12. The testing device according to claim 11, wherein each first clamping member and each second clamping member are both an L-shaped curved side clip, and a convex direction of a curved surface of the L-shaped curved side clip is opposite to a bending direction of a panel to be tested.

13. The testing device according to claim 12, wherein a curvature of the curved surface of each L-shaped curved side clip is greater than a curvature of the corresponding substrate to be tested.

14. The testing device according to claim 11, wherein the base is welded with a first support column close to the first side of the box, and the base is welded with a second support column close to a second side of the box, a first cross beam is disposed at a top of the base, and the first support column and the second support column are fixedly connected to the first cross beam; wherein the base is further welded with a third support column, the third support column is arranged between the first support column and the second support column, and the third support column is fixedly connected to the first cross beam.

15. The testing device according to claim 14, wherein a fixing frame is disposed between the second side of the box and the pressing mechanism, a first end of the sliding mechanism is fixed on the fixing frame, and a second end of the sliding mechanism penetrates the pressing mechanism and is fixed on the third support column.

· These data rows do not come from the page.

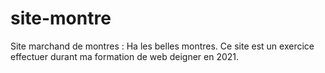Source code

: # site-montre
Site marchand de montres : Ha les belles montres.
Ce site est un exercice effectuer durant ma formation de web deigner en 2021.
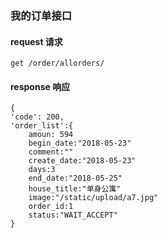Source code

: 
### 我的订单接口


#### request 请求

    get /order/allorders/

#### response 响应
    {
    'code': 200,
    'order_list':{
        amoun: 594
        begin_date:"2018-05-23"
        comment:""
        create_date:"2018-05-23"
        days:3
        end_date:"2018-05-25"
        house_title:"单身公寓"
        image:"/static/upload/a7.jpg"
        order_id:1
        status:"WAIT_ACCEPT"
    }




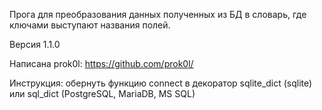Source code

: Прога для преобразования данных полученных из БД в словарь, где ключами выступают названия полей.

Версия 1.1.0

Написана prok0l:    https://github.com/prok0l/

Инструкция: обернуть функцию connect в декоратор sqlite_dict (sqlite) или sql_dict (PostgreSQL, MariaDB, MS SQL)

16. The testing device according to claim 15, wherein the sliding mechanism comprises a sliding rail and a sliding rod, the sliding rail is fixed on the base, and the sliding rod is fixed on the sliding rail and exposes a track of the sliding rail.

17. The testing device according to claim 15, wherein the pressing mechanism comprises a second clamping mechanism and a third clamping mechanism, the second clamping mechanism is disposed on the sliding rail, the second clamping mechanism holds the sliding rod, two ends of the second clamping mechanism are engaged with the track of the sliding rail, and the third clamping mechanism holds the first cross beam.

18. The testing device according to claim 17, wherein the pressing mechanism further comprises a fourth clamping mechanism, a first end of the fourth clamping mechanism is fixedly connected to the second clamping mechanism, and a second end of the four clamping mechanism is fixedly connected to the second clamping mechanism; and wherein the fourth clamping mechanism is threadedly connected to the screw rod.

19. The testing device according to claim 15, wherein the transmission mechanism comprises a rotating arm, a rotating shaft, a first gear member, a second gear member, a third gear member, a chain, and a tray; the tray is fixed to the fixing frame; the first gear member and the second gear member are both disposed on the tray, and the third gear member is fixedly connected to the screw rod; and a first end of the rotating shaft is fixedly connected to the rotating arm, and a second end of the rotating shaft is fixedly connected to the first gear member; wherein the first gear member, the second gear member, and the third gear member are connected and driven by the chain, an engagement direction of the first gear member with the chain is same as an engagement direction of the third gear member with the chain, and an engagement direction of the second gear member with the chain is opposite to the engagement direction of the third gear member with the chain.

20. The testing device according to claim 19, wherein a gear radius of the first gear member is greater than a gear radius of the second gear member, and the gear radius of the second gear member is same as a gear radius of the third gear member.